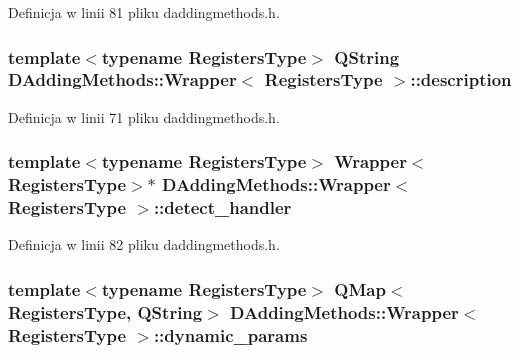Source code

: Definicja w linii 81 pliku daddingmethods.\-h.

\hypertarget{class_d_adding_methods_1_1_wrapper_a1f27a97876d639a2e39482c4a3a6d274}{
\subsubsection[{description}]{\setlength{\rightskip}{0pt plus 5cm}template$<$typename Registers\-Type$>$ Q\-String {\bf D\-Adding\-Methods\-::\-Wrapper}$<$ Registers\-Type $>$\-::description}}\label{class_d_adding_methods_1_1_wrapper_a1f27a97876d639a2e39482c4a3a6d274}


Definicja w linii 71 pliku daddingmethods.\-h.

\hypertarget{class_d_adding_methods_1_1_wrapper_aaa3fdb9659e74c099359cc0af48e4233}{
\subsubsection[{detect\-\_\-handler}]{\setlength{\rightskip}{0pt plus 5cm}template$<$typename Registers\-Type$>$ {\bf Wrapper}$<$Registers\-Type$>$$\ast$ {\bf D\-Adding\-Methods\-::\-Wrapper}$<$ Registers\-Type $>$\-::detect\-\_\-handler}}\label{class_d_adding_methods_1_1_wrapper_aaa3fdb9659e74c099359cc0af48e4233}


Definicja w linii 82 pliku daddingmethods.\-h.

\hypertarget{class_d_adding_methods_1_1_wrapper_ac11ddb3500c96e6175c4b939cc726d4d}{
\subsubsection[{dynamic\-\_\-params}]{\setlength{\rightskip}{0pt plus 5cm}template$<$typename Registers\-Type$>$ Q\-Map$<$Registers\-Type, Q\-String$>$ {\bf D\-Adding\-Methods\-::\-Wrapper}$<$ Registers\-Type $>$\-::dynamic\-\_\-params}}\label{class_d_adding_methods_1_1_wrapper_ac11ddb3500c96e6175c4b939cc726d4d}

[What the exercise asks]
Set down the records in full and exactly. Do not carry over any image.

[Exercise solution]
Source code

: Definicja w linii 81 pliku daddingmethods.\-h.

\hypertarget{class_d_adding_methods_1_1_wrapper_a1f27a97876d639a2e39482c4a3a6d274}{
\subsubsection[{description}]{\setlength{\rightskip}{0pt plus 5cm}template$<$typename Registers\-Type$>$ Q\-String {\bf D\-Adding\-Methods\-::\-Wrapper}$<$ Registers\-Type $>$\-::description}}\label{class_d_adding_methods_1_1_wrapper_a1f27a97876d639a2e39482c4a3a6d274}


Definicja w linii 71 pliku daddingmethods.\-h.

\hypertarget{class_d_adding_methods_1_1_wrapper_aaa3fdb9659e74c099359cc0af48e4233}{
\subsubsection[{detect\-\_\-handler}]{\setlength{\rightskip}{0pt plus 5cm}template$<$typename Registers\-Type$>$ {\bf Wrapper}$<$Registers\-Type$>$$\ast$ {\bf D\-Adding\-Methods\-::\-Wrapper}$<$ Registers\-Type $>$\-::detect\-\_\-handler}}\label{class_d_adding_methods_1_1_wrapper_aaa3fdb9659e74c099359cc0af48e4233}


Definicja w linii 82 pliku daddingmethods.\-h.

\hypertarget{class_d_adding_methods_1_1_wrapper_ac11ddb3500c96e6175c4b939cc726d4d}{
\subsubsection[{dynamic\-\_\-params}]{\setlength{\rightskip}{0pt plus 5cm}template$<$typename Registers\-Type$>$ Q\-Map$<$Registers\-Type, Q\-String$>$ {\bf D\-Adding\-Methods\-::\-Wrapper}$<$ Registers\-Type $>$\-::dynamic\-\_\-params}}\label{class_d_adding_methods_1_1_wrapper_ac11ddb3500c96e6175c4b939cc726d4d}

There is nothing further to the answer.